Types of Fruit Trees

There are many types or species of fruit trees to choose from, but not all are suitable for a cold climate or short growing season. When choosing a fruit tree for a new orchard, consider its winter hardiness, disease resistance and the ripening date of the fruit. Flavor, suitability for baking, cider or preserves can also be deciding factors in selection.

Low winter temperatures limit which species or variety that can be grown. Poorly adapted varieties will be severely injured or die when exposed to temperatures they cannot tolerate. Apples and hybrid plums are the most winter hardy and can be grown in most locations. Peaches, cherries, pears, Japanese plums, and apricots are better adapted to southern and coastal areas, but have been known to survive in colder locations under the right conditions.

The US Department of Agriculture’s Plant Hardiness Zone Map divides the United States into zones according to the expected coldest winter temperature. Zone 1 is the coldest and Zone 11 the warmest. Within Zone 6, winter temperatures are expected to get as cold as -10ºF. Most tree fruits can survive in Zone 5, but peaches, sweet cherries, and Asian plums will suffer from winter injury in colder years.
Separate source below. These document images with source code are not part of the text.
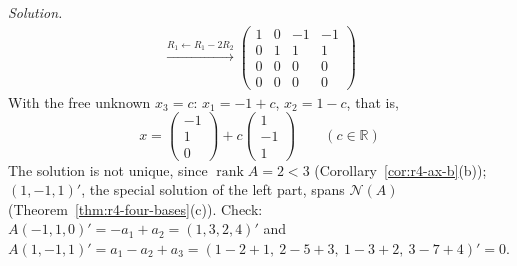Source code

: \documentclass[12pt]{article}
\newcommand{\R}{\mathbb R}
\DeclareMathOperator{\rank}{rank}
\theoremstyle{definition}
\newenvironment{solution}{\par\noindent\textit{Solution.}\ }{\par\smallskip}
\begin{document}
\begin{solution}
\[\begin{gathered}
\xrightarrow{R_1\leftarrow R_1-2R_2}
\left(\begin{array}{ccc|c}1&0&-1&-1\\0&1&1&1\\0&0&0&0\\0&0&0&0\end{array}\right)
\end{gathered}
\]
With the free unknown \(x_3=c\): \(x_1=-1+c\), \(x_2=1-c\), that is,
\[
x=\begin{pmatrix}-1\\1\\0\end{pmatrix}+c\begin{pmatrix}1\\-1\\1\end{pmatrix}\qquad(c\in\R)
\]
The solution is not unique, since \(\rank A=2<3\) (Corollary~\ref{cor:r4-ax-b}(b)); \((1,-1,1)'\), the special
solution of the left part, spans \(\mathcal N(A)\) (Theorem~\ref{thm:r4-four-bases}(c)). Check: \(A(-1,1,0)'=-a_1+a_2=(1,3,2,4)'\) and \(A(1,-1,1)'=a_1-a_2+a_3=(1-2+1,\ 2-5+3,\ 1-3+2,\ 3-7+4)'=0\).
\end{solution}
\end{document}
More northern and western regions fall within Zone 4, which is expected to get as cold as -30ºF, too cold for peaches, nectarines, apricots, cherries, Asian plums and European plums. Some varieties of pear and plum will tolerate winter in Zone 4. The most northerly regions are within Zone 3, and only a few varieties will survive the cold in this region.

Hardiness Zones in Maine Expected Midwinter Low Temperature
Zone 3 -40 to -30ºF
Zone 4 -30 to -20ºF
Zone 5 -20 to -10ºF
Zone 6 -10 to 0 ºF


Apple varieties suggested for Zone 3 are Beacon, Chestnut Crab, Duchess, Haralson, Snow, Lobo, Minjon, Oriole, Red Baron, State Fair, and Wealthy. For Zone 4, Alexander, Almata, Black Oxford, Duchess of Oldenburg, Fireside, Honeycrisp, Jonathan, Keepsake, Liberty, Lodi, Milden, Northern Lights, Paula Red, Prairie Spy, Pristine, Red Duchess, Richeleau, SnowSweet, William’s Pride, Wolf River, Yellow Transparent, Zestar!, and those listed for Zone 3 are recommended. Varieties not listed here may also be sufficiently hardy for your area. Additional information on winter hardy varieties can be found in nursery catalogs and websites.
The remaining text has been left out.